SOURCE DATA>
Segment Open

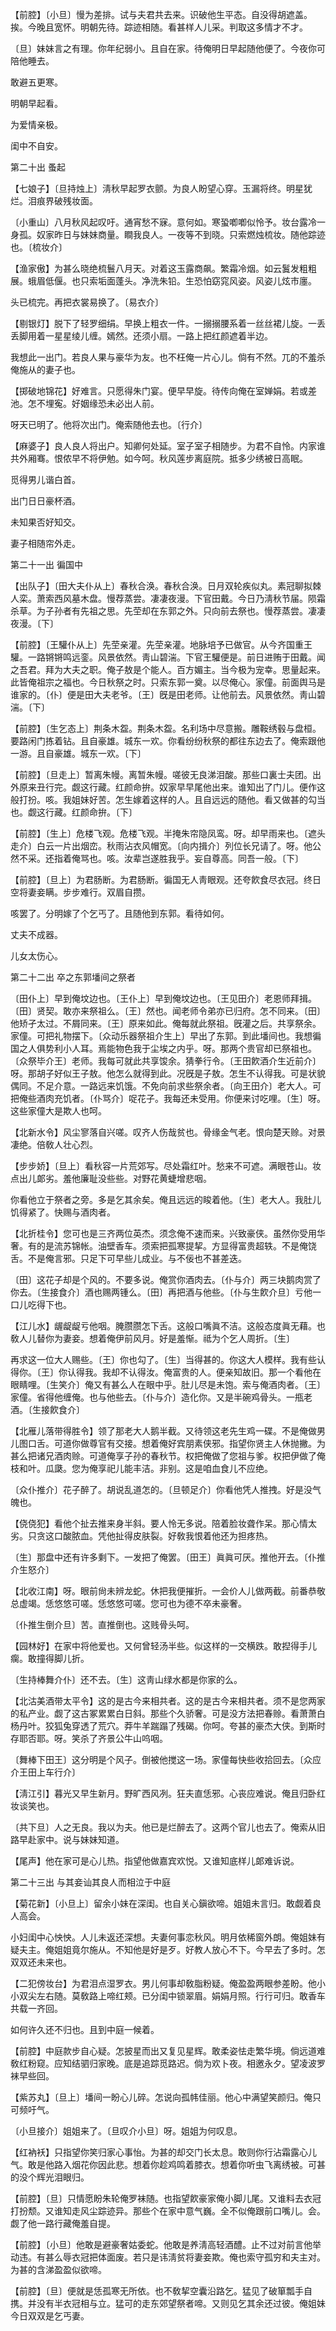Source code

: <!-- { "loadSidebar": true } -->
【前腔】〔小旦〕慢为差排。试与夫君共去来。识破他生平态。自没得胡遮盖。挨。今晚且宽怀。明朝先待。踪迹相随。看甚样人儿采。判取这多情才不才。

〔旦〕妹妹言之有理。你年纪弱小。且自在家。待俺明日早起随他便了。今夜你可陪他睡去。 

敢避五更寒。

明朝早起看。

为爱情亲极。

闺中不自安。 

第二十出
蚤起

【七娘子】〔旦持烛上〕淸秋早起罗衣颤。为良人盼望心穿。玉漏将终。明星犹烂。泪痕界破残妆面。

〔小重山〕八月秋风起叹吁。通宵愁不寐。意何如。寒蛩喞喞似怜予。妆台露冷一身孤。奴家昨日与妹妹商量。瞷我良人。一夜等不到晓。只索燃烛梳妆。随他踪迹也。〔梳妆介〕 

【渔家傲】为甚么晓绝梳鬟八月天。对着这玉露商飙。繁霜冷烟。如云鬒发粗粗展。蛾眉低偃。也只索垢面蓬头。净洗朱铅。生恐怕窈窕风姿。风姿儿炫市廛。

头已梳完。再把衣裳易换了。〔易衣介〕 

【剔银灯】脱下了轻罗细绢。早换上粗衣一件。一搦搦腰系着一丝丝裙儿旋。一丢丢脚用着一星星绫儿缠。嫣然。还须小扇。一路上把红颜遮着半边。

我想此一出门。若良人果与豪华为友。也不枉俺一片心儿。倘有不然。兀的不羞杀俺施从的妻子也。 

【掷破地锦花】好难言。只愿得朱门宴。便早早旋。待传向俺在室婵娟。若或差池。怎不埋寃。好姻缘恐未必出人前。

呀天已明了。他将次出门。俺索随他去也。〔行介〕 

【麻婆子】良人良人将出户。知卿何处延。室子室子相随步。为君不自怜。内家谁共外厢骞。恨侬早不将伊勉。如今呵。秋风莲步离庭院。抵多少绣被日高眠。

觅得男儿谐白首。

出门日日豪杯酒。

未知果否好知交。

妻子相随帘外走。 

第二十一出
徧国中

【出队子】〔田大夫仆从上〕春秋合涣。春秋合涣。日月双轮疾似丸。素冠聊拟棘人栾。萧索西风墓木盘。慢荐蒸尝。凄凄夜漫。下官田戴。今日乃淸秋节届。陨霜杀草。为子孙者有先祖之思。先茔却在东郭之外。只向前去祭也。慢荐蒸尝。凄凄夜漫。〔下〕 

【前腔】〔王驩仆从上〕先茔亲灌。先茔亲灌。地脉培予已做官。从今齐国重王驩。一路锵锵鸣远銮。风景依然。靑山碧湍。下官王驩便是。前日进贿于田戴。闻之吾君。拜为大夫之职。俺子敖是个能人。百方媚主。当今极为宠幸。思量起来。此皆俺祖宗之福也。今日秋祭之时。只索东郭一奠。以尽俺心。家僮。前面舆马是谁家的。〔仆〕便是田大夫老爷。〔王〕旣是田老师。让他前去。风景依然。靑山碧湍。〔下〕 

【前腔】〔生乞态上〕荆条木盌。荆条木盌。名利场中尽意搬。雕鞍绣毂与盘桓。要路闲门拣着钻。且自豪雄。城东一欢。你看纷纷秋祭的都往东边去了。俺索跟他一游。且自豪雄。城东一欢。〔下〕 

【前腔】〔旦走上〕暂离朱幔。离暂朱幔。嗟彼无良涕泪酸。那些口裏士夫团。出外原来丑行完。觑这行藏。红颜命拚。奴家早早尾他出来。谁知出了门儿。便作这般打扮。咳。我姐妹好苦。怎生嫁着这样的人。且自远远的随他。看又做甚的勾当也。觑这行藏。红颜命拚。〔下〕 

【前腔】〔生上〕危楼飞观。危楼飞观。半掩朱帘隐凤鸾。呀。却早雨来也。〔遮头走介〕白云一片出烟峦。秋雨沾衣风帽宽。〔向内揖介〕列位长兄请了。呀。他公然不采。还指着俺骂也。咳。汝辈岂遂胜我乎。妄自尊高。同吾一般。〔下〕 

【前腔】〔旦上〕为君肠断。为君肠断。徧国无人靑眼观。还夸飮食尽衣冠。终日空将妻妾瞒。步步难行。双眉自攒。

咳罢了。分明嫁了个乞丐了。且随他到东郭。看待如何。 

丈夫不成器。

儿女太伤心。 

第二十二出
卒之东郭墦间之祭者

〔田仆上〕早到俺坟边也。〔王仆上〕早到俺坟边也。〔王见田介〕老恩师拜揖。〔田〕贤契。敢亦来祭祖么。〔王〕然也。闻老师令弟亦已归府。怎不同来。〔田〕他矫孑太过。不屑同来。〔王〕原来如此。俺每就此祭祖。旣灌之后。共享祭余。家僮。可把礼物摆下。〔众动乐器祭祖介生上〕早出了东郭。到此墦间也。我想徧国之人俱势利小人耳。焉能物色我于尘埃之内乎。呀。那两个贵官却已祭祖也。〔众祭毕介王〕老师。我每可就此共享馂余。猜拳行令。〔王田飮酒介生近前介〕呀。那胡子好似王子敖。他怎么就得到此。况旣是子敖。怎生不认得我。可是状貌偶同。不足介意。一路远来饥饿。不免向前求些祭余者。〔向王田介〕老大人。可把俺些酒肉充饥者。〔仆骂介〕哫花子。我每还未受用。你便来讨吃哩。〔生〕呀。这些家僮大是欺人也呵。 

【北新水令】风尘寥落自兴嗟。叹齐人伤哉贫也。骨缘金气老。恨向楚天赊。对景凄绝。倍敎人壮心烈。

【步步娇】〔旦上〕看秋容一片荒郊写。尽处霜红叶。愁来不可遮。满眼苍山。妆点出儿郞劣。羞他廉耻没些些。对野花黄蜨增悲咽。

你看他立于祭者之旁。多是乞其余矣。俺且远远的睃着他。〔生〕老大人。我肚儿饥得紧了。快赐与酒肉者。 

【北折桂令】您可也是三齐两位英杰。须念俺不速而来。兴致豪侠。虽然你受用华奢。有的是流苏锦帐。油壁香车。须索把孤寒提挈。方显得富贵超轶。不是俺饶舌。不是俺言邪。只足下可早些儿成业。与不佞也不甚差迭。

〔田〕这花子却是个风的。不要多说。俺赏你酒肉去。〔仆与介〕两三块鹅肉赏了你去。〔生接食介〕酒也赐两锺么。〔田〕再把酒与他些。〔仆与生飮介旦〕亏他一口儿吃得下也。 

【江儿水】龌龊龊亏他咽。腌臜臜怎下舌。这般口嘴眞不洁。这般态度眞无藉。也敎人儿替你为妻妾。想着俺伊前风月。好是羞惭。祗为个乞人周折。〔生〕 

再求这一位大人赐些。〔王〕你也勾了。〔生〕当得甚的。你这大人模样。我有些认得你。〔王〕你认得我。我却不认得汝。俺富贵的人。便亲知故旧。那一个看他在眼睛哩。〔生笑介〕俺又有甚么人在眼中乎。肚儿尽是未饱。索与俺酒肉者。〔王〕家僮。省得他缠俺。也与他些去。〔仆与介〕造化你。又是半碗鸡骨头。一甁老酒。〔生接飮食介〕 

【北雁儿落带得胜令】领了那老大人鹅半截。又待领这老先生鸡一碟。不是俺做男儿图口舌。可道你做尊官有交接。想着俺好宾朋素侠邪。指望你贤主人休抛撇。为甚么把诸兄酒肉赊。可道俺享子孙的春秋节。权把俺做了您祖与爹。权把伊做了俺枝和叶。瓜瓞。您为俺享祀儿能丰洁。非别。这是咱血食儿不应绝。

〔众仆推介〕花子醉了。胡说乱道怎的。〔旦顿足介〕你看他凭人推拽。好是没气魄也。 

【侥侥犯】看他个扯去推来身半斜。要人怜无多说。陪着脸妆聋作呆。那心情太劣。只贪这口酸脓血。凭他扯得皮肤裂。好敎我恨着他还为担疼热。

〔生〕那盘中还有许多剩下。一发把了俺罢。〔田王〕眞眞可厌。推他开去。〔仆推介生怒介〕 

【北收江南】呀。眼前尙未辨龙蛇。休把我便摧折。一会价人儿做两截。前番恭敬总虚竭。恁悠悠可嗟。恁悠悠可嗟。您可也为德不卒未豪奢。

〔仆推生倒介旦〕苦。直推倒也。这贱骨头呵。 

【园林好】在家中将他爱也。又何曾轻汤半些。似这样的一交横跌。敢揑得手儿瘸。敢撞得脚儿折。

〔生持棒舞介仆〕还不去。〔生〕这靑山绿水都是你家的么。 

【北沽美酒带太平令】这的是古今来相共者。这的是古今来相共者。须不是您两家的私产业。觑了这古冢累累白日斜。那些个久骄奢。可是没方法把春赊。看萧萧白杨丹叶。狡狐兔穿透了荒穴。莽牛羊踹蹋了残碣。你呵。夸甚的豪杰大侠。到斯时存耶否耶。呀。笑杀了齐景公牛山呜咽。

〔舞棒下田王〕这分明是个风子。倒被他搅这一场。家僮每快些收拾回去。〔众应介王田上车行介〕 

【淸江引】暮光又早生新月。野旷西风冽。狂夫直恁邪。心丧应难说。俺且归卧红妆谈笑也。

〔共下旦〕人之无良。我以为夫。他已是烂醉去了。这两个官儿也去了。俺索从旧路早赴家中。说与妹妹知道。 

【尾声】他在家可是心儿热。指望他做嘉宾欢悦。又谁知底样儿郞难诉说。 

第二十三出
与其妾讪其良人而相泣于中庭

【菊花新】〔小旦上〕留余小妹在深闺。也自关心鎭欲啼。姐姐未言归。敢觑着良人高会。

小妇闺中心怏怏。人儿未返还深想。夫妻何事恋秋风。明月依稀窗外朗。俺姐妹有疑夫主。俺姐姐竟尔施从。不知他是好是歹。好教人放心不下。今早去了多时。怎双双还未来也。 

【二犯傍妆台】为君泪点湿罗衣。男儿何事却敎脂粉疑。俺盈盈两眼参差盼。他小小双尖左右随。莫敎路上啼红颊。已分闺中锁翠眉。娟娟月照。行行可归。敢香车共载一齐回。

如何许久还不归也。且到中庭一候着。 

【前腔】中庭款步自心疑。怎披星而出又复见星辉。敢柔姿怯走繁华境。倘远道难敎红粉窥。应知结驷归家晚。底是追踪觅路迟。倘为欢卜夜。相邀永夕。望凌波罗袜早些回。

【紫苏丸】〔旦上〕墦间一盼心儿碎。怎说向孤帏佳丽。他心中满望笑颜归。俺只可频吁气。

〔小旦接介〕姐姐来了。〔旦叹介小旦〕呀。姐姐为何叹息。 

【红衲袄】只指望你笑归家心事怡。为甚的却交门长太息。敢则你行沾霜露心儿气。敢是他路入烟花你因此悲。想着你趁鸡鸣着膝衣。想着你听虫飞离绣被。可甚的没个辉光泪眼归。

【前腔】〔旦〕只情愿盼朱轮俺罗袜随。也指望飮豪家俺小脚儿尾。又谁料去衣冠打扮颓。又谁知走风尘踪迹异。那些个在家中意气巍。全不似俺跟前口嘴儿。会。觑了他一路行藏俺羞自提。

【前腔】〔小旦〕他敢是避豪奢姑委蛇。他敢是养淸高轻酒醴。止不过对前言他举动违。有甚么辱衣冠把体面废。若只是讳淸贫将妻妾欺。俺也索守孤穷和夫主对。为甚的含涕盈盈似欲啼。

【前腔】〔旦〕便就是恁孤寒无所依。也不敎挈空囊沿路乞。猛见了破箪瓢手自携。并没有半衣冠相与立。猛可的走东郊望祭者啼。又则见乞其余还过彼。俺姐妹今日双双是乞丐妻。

Segment Closed
Segment Open

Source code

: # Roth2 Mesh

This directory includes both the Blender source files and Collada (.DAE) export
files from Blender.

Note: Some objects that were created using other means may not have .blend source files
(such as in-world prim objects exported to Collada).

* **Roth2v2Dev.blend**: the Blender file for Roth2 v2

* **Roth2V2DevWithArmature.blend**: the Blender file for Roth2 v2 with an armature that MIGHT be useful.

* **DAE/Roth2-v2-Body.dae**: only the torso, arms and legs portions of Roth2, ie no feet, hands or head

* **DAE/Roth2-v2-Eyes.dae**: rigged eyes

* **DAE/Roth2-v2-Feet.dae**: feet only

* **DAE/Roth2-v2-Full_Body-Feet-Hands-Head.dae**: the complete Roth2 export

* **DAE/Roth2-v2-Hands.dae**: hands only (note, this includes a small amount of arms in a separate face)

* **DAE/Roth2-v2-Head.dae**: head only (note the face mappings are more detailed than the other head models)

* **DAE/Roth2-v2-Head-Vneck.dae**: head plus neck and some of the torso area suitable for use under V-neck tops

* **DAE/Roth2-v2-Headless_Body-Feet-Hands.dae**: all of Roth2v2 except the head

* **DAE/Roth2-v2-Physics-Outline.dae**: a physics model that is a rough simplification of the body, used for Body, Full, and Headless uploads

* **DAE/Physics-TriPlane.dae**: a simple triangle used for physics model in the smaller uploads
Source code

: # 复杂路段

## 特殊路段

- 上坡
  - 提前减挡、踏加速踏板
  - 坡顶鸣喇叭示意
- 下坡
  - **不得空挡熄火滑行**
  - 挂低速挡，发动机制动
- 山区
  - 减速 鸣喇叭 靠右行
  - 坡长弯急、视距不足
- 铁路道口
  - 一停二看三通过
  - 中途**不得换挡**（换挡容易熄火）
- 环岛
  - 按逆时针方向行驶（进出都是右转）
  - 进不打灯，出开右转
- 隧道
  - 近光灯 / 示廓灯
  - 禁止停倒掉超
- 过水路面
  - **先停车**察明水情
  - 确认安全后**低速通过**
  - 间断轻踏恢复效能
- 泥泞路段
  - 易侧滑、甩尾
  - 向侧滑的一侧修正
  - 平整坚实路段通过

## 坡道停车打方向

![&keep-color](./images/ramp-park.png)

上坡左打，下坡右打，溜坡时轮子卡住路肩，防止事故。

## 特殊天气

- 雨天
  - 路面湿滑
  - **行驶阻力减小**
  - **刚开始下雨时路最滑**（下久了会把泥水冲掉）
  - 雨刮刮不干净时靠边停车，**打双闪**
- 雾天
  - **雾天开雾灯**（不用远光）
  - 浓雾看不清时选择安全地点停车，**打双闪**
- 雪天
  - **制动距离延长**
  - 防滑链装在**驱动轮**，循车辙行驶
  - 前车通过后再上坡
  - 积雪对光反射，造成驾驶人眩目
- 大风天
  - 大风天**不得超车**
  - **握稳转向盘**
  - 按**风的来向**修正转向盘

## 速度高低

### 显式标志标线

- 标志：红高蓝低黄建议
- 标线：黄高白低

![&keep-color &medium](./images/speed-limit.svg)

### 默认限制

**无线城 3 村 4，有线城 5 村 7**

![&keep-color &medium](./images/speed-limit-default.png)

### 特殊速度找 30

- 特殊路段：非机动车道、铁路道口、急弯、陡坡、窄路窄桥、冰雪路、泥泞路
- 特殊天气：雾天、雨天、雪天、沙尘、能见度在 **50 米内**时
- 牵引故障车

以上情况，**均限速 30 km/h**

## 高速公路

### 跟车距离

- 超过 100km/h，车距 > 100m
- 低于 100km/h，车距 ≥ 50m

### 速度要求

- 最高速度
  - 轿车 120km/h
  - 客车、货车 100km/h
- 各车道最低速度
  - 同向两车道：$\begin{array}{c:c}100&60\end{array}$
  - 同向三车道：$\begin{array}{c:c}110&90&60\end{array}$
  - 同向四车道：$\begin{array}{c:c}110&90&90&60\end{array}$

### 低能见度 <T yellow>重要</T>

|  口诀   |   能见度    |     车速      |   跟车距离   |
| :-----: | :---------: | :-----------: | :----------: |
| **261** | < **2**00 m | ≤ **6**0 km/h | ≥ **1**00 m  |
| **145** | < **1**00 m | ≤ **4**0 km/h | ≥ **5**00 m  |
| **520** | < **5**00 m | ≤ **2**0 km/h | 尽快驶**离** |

Segment Closed
Segment Open

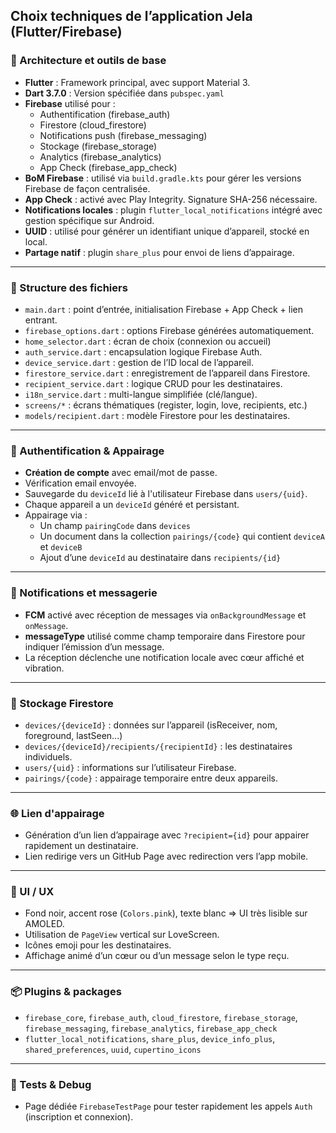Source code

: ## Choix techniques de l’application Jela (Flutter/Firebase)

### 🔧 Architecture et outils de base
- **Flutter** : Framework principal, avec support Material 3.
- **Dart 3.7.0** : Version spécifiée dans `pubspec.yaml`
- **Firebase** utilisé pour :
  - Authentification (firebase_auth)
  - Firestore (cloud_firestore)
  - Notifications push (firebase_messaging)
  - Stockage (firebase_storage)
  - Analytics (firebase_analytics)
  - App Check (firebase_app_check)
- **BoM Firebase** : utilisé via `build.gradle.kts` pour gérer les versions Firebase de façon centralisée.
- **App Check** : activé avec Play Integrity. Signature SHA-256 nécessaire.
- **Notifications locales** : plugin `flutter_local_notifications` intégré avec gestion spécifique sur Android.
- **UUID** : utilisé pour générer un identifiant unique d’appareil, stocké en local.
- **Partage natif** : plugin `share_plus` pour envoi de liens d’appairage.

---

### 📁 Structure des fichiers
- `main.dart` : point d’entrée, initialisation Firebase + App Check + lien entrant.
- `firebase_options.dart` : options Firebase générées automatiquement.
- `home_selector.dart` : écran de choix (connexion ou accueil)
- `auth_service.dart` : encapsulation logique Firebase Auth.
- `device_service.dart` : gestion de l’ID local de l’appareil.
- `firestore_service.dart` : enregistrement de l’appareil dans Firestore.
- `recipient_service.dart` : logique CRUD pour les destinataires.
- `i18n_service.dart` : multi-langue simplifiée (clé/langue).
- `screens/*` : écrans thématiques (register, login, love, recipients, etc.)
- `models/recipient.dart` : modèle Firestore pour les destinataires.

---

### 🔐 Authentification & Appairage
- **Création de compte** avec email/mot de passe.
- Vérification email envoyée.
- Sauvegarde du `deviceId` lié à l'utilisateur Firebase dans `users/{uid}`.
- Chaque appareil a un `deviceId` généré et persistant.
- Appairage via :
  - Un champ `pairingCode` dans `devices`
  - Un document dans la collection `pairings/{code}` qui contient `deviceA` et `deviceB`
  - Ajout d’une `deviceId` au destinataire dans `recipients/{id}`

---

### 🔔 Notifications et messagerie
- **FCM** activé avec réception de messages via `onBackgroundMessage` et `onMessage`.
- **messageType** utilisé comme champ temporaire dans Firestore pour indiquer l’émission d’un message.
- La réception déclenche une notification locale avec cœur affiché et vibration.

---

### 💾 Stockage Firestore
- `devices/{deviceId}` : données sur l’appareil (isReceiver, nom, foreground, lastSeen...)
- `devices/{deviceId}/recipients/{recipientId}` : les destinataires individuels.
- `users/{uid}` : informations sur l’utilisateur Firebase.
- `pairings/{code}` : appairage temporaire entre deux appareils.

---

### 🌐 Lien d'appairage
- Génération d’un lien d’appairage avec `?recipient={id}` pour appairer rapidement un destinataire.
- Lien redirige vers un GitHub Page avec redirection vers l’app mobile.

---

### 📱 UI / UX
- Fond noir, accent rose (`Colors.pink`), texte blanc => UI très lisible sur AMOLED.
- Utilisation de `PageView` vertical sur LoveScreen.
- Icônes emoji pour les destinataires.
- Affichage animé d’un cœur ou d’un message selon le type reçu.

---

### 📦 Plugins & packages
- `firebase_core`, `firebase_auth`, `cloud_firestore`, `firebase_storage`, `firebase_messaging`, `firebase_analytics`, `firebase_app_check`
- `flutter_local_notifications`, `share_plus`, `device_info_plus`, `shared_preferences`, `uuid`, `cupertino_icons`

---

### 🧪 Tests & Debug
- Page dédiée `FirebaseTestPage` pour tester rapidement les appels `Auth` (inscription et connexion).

Segment Closed

Could you return exactly the stretch of the data above that starts at the line with "### 📁 Structure des fichiers" and ends at the line with "logique Firebase Auth.", both lines included?

### 📁 Structure des fichiers
- `main.dart` : point d’entrée, initialisation Firebase + App Check + lien entrant.
- `firebase_options.dart` : options Firebase générées automatiquement.
- `home_selector.dart` : écran de choix (connexion ou accueil)
- `auth_service.dart` : encapsulation logique Firebase Auth.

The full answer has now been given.